As Fantine, Anne Hathaway's "I Dreamed A Dream" is probably the best usage of Hooper's directorial methods. She's able to act through the song; making every line drip with emotion and sacrificing pretty singing for the rawness and depth of Fantine's woe. Jackman seemed to revel in putting his theatre chops on display, and would have stood out had their not been so many other talents on display. Despite early criticism of Eddie Redmayne’s musical efforts as Marius, Fantine’s daughter Cosette's (Amanda Seyfried) love interest, his sincere performance was one of the most moving. Aaron Tveit, a broadway veteran, took a powerful turn as Enjolras, giving meat to the songs sung with Redmayne’s Marius, and enlivening the movie's audience as he belts "Red and Black."



While the movie makes the song the center, it also provides for some visually stunning moments. In one, after Valjean is caught with silver belonging to the Monseigneur, who had taken him in the night before, he is pardoned by him. The Monsigneur claims to have given away all of these possessions to this wayward criminal, thereby absolving Valjean and freeing him to make a new name for himself. Tearing up his papers in the hilltop church cemetery before a picturesque sky, Valjean becomes Monsier Madeleine. In another scene, Javert toes the bridge railing over the river Seine and eventually allows himself to fall into the treacherous waters.
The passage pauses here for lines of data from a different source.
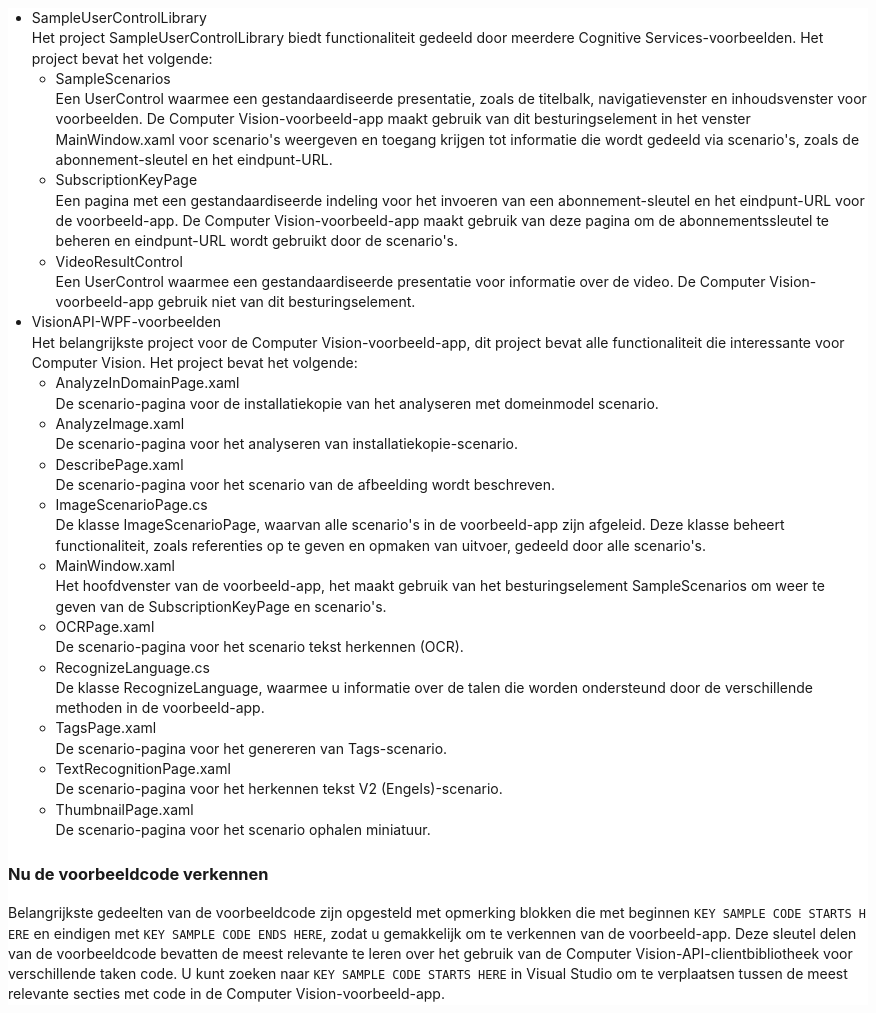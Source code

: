 * SampleUserControlLibrary  
  Het project SampleUserControlLibrary biedt functionaliteit gedeeld door meerdere Cognitive Services-voorbeelden. Het project bevat het volgende:
  * SampleScenarios  
    Een UserControl waarmee een gestandaardiseerde presentatie, zoals de titelbalk, navigatievenster en inhoudsvenster voor voorbeelden. De Computer Vision-voorbeeld-app maakt gebruik van dit besturingselement in het venster MainWindow.xaml voor scenario's weergeven en toegang krijgen tot informatie die wordt gedeeld via scenario's, zoals de abonnement-sleutel en het eindpunt-URL.
  * SubscriptionKeyPage  
    Een pagina met een gestandaardiseerde indeling voor het invoeren van een abonnement-sleutel en het eindpunt-URL voor de voorbeeld-app. De Computer Vision-voorbeeld-app maakt gebruik van deze pagina om de abonnementssleutel te beheren en eindpunt-URL wordt gebruikt door de scenario's.
  * VideoResultControl  
    Een UserControl waarmee een gestandaardiseerde presentatie voor informatie over de video. De Computer Vision-voorbeeld-app gebruik niet van dit besturingselement.
* VisionAPI-WPF-voorbeelden  
  Het belangrijkste project voor de Computer Vision-voorbeeld-app, dit project bevat alle functionaliteit die interessante voor Computer Vision. Het project bevat het volgende:
  * AnalyzeInDomainPage.xaml  
    De scenario-pagina voor de installatiekopie van het analyseren met domeinmodel scenario.
  * AnalyzeImage.xaml  
    De scenario-pagina voor het analyseren van installatiekopie-scenario.
  * DescribePage.xaml  
    De scenario-pagina voor het scenario van de afbeelding wordt beschreven.
  * ImageScenarioPage.cs  
    De klasse ImageScenarioPage, waarvan alle scenario's in de voorbeeld-app zijn afgeleid. Deze klasse beheert functionaliteit, zoals referenties op te geven en opmaken van uitvoer, gedeeld door alle scenario's.
  * MainWindow.xaml  
    Het hoofdvenster van de voorbeeld-app, het maakt gebruik van het besturingselement SampleScenarios om weer te geven van de SubscriptionKeyPage en scenario's.
  * OCRPage.xaml  
    De scenario-pagina voor het scenario tekst herkennen (OCR).
  * RecognizeLanguage.cs  
    De klasse RecognizeLanguage, waarmee u informatie over de talen die worden ondersteund door de verschillende methoden in de voorbeeld-app.
  * TagsPage.xaml  
    De scenario-pagina voor het genereren van Tags-scenario.
  * TextRecognitionPage.xaml  
    De scenario-pagina voor het herkennen tekst V2 (Engels)-scenario.
  * ThumbnailPage.xaml  
    De scenario-pagina voor het scenario ophalen miniatuur.

### <a name="explore-the-sample-code"></a>Nu de voorbeeldcode verkennen

Belangrijkste gedeelten van de voorbeeldcode zijn opgesteld met opmerking blokken die met beginnen `KEY SAMPLE CODE STARTS HERE` en eindigen met `KEY SAMPLE CODE ENDS HERE`, zodat u gemakkelijk om te verkennen van de voorbeeld-app. Deze sleutel delen van de voorbeeldcode bevatten de meest relevante te leren over het gebruik van de Computer Vision-API-clientbibliotheek voor verschillende taken code. U kunt zoeken naar `KEY SAMPLE CODE STARTS HERE` in Visual Studio om te verplaatsen tussen de meest relevante secties met code in de Computer Vision-voorbeeld-app. 

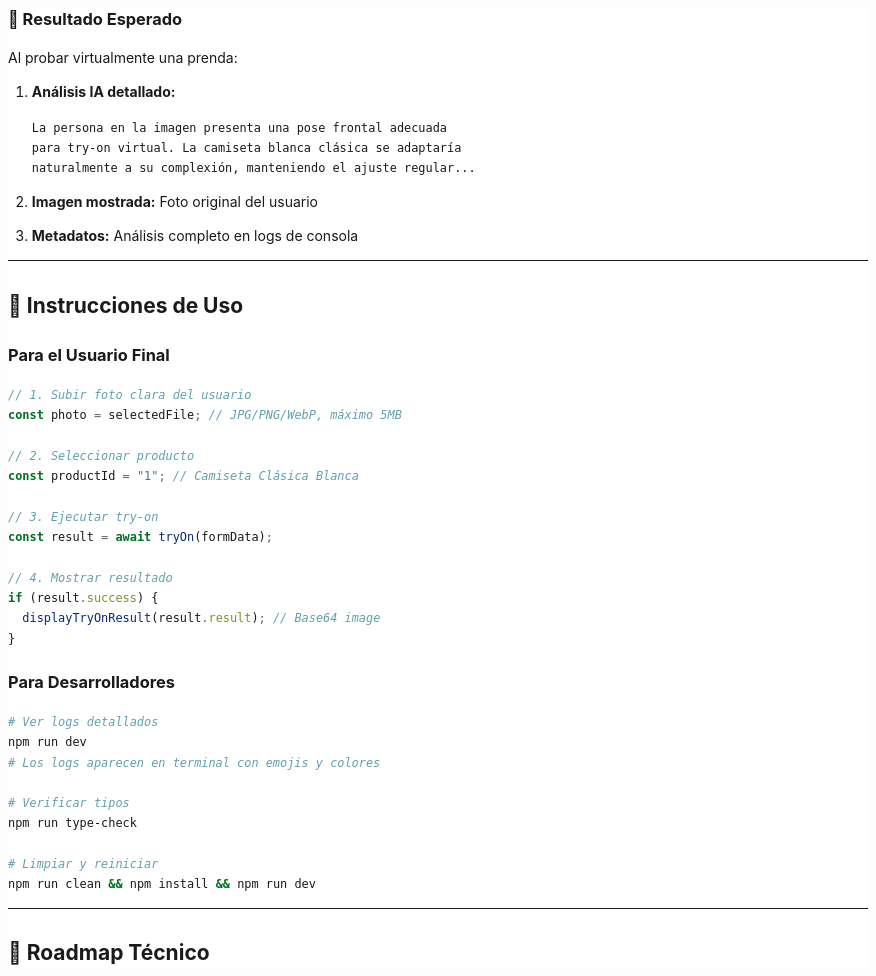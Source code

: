 ### 🎯 Resultado Esperado

Al probar virtualmente una prenda:

1. **Análisis IA detallado:**
   ```
   La persona en la imagen presenta una pose frontal adecuada 
   para try-on virtual. La camiseta blanca clásica se adaptaría 
   naturalmente a su complexión, manteniendo el ajuste regular...
   ```

2. **Imagen mostrada:** Foto original del usuario
3. **Metadatos:** Análisis completo en logs de consola

---

## 🚀 Instrucciones de Uso

### Para el Usuario Final

```typescript
// 1. Subir foto clara del usuario
const photo = selectedFile; // JPG/PNG/WebP, máximo 5MB

// 2. Seleccionar producto
const productId = "1"; // Camiseta Clásica Blanca

// 3. Ejecutar try-on
const result = await tryOn(formData);

// 4. Mostrar resultado
if (result.success) {
  displayTryOnResult(result.result); // Base64 image
}
```

### Para Desarrolladores

```bash
# Ver logs detallados
npm run dev
# Los logs aparecen en terminal con emojis y colores

# Verificar tipos
npm run type-check

# Limpiar y reiniciar
npm run clean && npm install && npm run dev
```

---

## 🔮 Roadmap Técnico
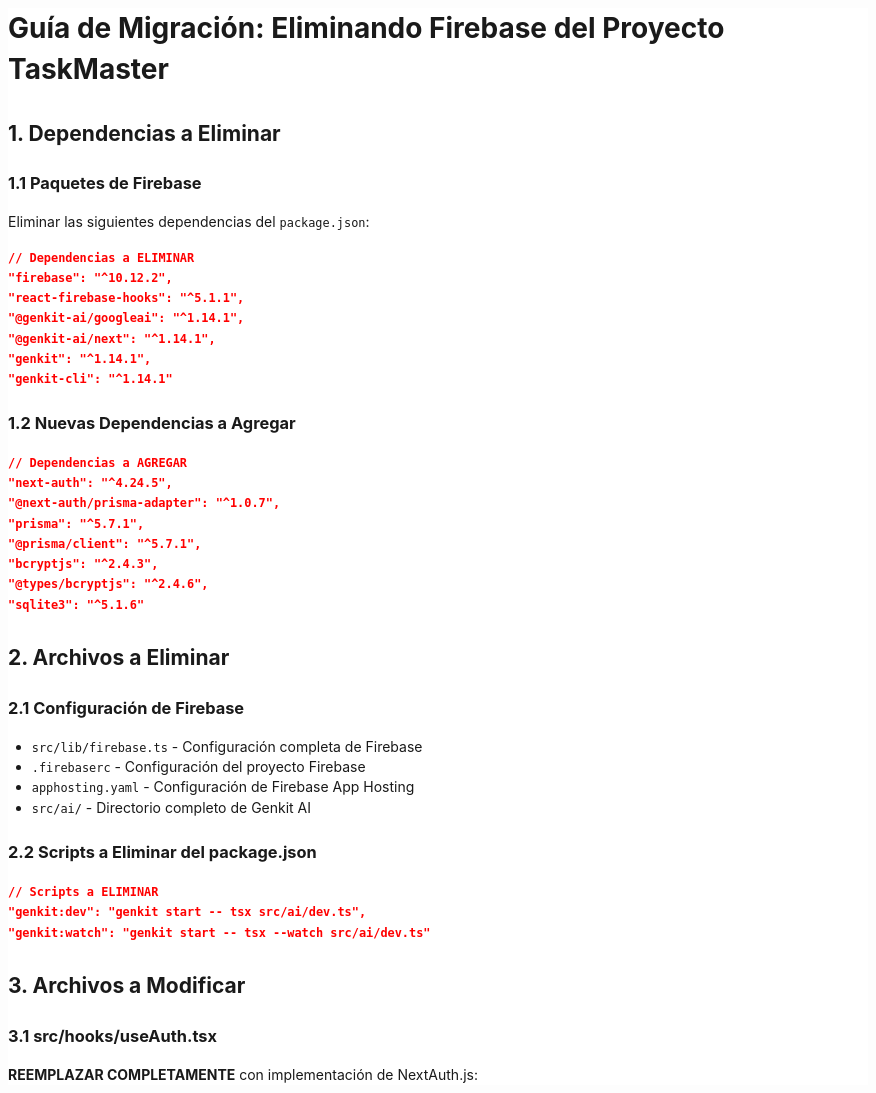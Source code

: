 # Guía de Migración: Eliminando Firebase del Proyecto TaskMaster

## 1. Dependencias a Eliminar

### 1.1 Paquetes de Firebase
Eliminar las siguientes dependencias del `package.json`:

```json
// Dependencias a ELIMINAR
"firebase": "^10.12.2",
"react-firebase-hooks": "^5.1.1",
"@genkit-ai/googleai": "^1.14.1",
"@genkit-ai/next": "^1.14.1",
"genkit": "^1.14.1",
"genkit-cli": "^1.14.1"
```

### 1.2 Nuevas Dependencias a Agregar

```json
// Dependencias a AGREGAR
"next-auth": "^4.24.5",
"@next-auth/prisma-adapter": "^1.0.7",
"prisma": "^5.7.1",
"@prisma/client": "^5.7.1",
"bcryptjs": "^2.4.3",
"@types/bcryptjs": "^2.4.6",
"sqlite3": "^5.1.6"
```

## 2. Archivos a Eliminar

### 2.1 Configuración de Firebase
- `src/lib/firebase.ts` - Configuración completa de Firebase
- `.firebaserc` - Configuración del proyecto Firebase
- `apphosting.yaml` - Configuración de Firebase App Hosting
- `src/ai/` - Directorio completo de Genkit AI

### 2.2 Scripts a Eliminar del package.json
```json
// Scripts a ELIMINAR
"genkit:dev": "genkit start -- tsx src/ai/dev.ts",
"genkit:watch": "genkit start -- tsx --watch src/ai/dev.ts"
```

## 3. Archivos a Modificar

### 3.1 src/hooks/useAuth.tsx
**REEMPLAZAR COMPLETAMENTE** con implementación de NextAuth.js:
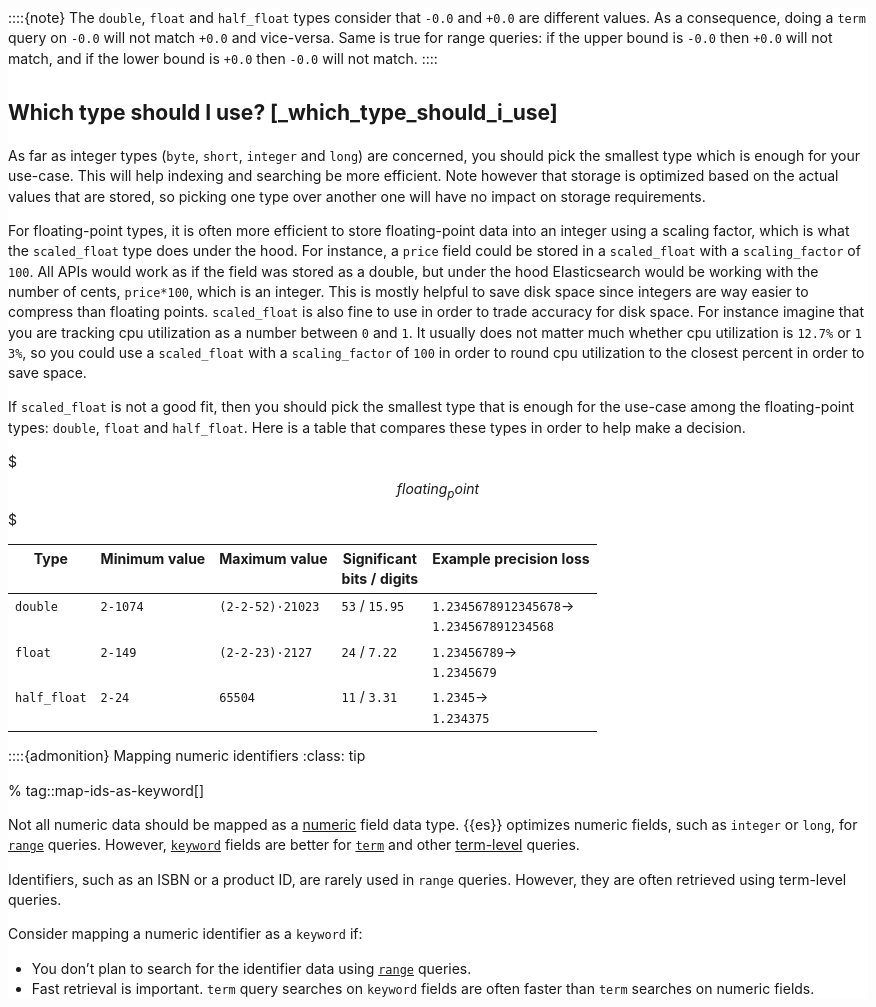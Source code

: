 ::::{note} 
The `double`, `float` and `half_float` types consider that `-0.0` and `+0.0` are different values. As a consequence, doing a `term` query on `-0.0` will not match `+0.0` and vice-versa. Same is true for range queries: if the upper bound is `-0.0` then `+0.0` will not match, and if the lower bound is `+0.0` then `-0.0` will not match.
::::


## Which type should I use? [_which_type_should_i_use]

As far as integer types (`byte`, `short`, `integer` and `long`) are concerned, you should pick the smallest type which is enough for your use-case. This will help indexing and searching be more efficient. Note however that storage is optimized based on the actual values that are stored, so picking one type over another one will have no impact on storage requirements.

For floating-point types, it is often more efficient to store floating-point data into an integer using a scaling factor, which is what the `scaled_float` type does under the hood. For instance, a `price` field could be stored in a `scaled_float` with a `scaling_factor` of `100`. All APIs would work as if the field was stored as a double, but under the hood Elasticsearch would be working with the number of cents, `price*100`, which is an integer. This is mostly helpful to save disk space since integers are way easier to compress than floating points. `scaled_float` is also fine to use in order to trade accuracy for disk space. For instance imagine that you are tracking cpu utilization as a number between `0` and `1`. It usually does not matter much whether cpu utilization is `12.7%` or `13%`, so you could use a `scaled_float` with a `scaling_factor` of `100` in order to round cpu utilization to the closest percent in order to save space.

If `scaled_float` is not a good fit, then you should pick the smallest type that is enough for the use-case among the floating-point types: `double`, `float` and `half_float`. Here is a table that compares these types in order to help make a decision.

$$$floating_point$$$

| Type | Minimum value | Maximum value | Significant<br>                                                      bits / digits | Example precision loss |
| --- | --- | --- | --- | --- |
| `double` | `2-1074` | `(2-2-52)·21023` | `53` / `15.95` | `1.2345678912345678`→<br>                                                                      `1.234567891234568` |
| `float` | `2-149` | `(2-2-23)·2127` | `24` / `7.22` | `1.23456789`→<br>                                                                      `1.2345679` |
| `half_float` | `2-24` | `65504` | `11` / `3.31` | `1.2345`→<br>                                                                      `1.234375` |

::::{admonition} Mapping numeric identifiers
:class: tip

%  tag::map-ids-as-keyword[]

Not all numeric data should be mapped as a [numeric](number.md) field data type. {{es}} optimizes numeric fields, such as `integer` or `long`, for [`range`](query-dsl-range-query.md) queries. However, [`keyword`](keyword.md) fields are better for [`term`](query-dsl-term-query.md) and other [term-level](term-level-queries.md) queries.

Identifiers, such as an ISBN or a product ID, are rarely used in `range` queries. However, they are often retrieved using term-level queries.

Consider mapping a numeric identifier as a `keyword` if:

* You don’t plan to search for the identifier data using [`range`](query-dsl-range-query.md) queries.
* Fast retrieval is important. `term` query searches on `keyword` fields are often faster than `term` searches on numeric fields.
While an incredible scene visually, those less familiar with Les Miserables may not have seen the progression within Crowe or the story that would have led to such a demise.



While the first half of the film follows Valjean from prisoner, to successful foreman, to a man on the run with a young child in his care, the second half of the film plays out the love triangle between Marius, Cosette, and the Thenardier's daughter Eponine – played wonderfully by stage actress Samantha Barks. It's Eponine's unrequited and unrecognized love for Marius that leads to Banks's touching performance of "On My Own" walking through the rain slicked streets.



As Les Miserables comes to a close, Jean Valjean confides in Marius about his past and pleads with him to understand why he must leave and also why Cosette may never know the truth about him. Yet, at Marius and Cosette's wedding, the Thenardier's incidentally reveals to Marius that Valjean was the one who saved his life as his barricade fell against the French army. And later, they divulge Valjean’s supposed hiding place. The newly married couple find a much aged Valjean sitting weakly in a chair at a nunnery. As all the truths are revealed, Valjean is called to death by an angelic vision of Fantine and the Monsigneur who saved his life. The final scenes see all of the fallen men and women of misery in France’s capital singing about the coming of tomorrow.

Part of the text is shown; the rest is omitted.